::: TASK INPUT :::

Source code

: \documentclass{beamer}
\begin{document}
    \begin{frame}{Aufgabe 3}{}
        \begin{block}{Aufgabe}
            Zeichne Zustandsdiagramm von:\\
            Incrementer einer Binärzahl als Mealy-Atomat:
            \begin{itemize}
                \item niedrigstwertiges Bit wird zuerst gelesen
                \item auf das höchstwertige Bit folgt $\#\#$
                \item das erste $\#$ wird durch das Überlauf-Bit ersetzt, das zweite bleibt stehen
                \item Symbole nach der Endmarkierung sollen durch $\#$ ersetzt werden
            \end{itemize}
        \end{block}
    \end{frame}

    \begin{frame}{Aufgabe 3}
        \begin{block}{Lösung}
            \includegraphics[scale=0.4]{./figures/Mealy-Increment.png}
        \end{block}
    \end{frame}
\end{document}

:::

**WHAT YOU HAVE TO DO**.
In the material above, find the line with "wird zuerst gelesen"; then retype it and every line after it through the last, exactly as written.

**RESULT OF THE EXERCISE**.
                \item niedrigstwertiges Bit wird zuerst gelesen
                \item auf das höchstwertige Bit folgt $\#\#$
                \item das erste $\#$ wird durch das Überlauf-Bit ersetzt, das zweite bleibt stehen
                \item Symbole nach der Endmarkierung sollen durch $\#$ ersetzt werden
            \end{itemize}
        \end{block}
    \end{frame}

    \begin{frame}{Aufgabe 3}
        \begin{block}{Lösung}
            \includegraphics[scale=0.4]{./figures/Mealy-Increment.png}
        \end{block}
    \end{frame}
\end{document}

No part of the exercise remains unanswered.